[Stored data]
***

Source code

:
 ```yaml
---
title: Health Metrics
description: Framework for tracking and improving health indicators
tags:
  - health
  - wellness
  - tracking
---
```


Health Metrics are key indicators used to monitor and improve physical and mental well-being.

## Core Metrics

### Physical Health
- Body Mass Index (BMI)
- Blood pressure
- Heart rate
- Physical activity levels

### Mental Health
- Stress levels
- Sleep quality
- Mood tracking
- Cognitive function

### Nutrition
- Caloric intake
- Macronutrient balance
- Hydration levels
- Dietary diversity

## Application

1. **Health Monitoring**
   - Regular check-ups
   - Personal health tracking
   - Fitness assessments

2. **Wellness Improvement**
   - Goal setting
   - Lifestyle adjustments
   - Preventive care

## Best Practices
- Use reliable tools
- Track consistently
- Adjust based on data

***

* _What the task asks_:
Set down exactly the lines of the data above, beginning with the line that has "## Core Metrics" and ending with the line that has "## Best Practices", and no others.

* _Exercise response_:
## Core Metrics

### Physical Health
- Body Mass Index (BMI)
- Blood pressure
- Heart rate
- Physical activity levels

### Mental Health
- Stress levels
- Sleep quality
- Mood tracking
- Cognitive function

### Nutrition
- Caloric intake
- Macronutrient balance
- Hydration levels
- Dietary diversity

## Application

1. **Health Monitoring**
   - Regular check-ups
   - Personal health tracking
   - Fitness assessments

2. **Wellness Improvement**
   - Goal setting
   - Lifestyle adjustments
   - Preventive care

## Best Practices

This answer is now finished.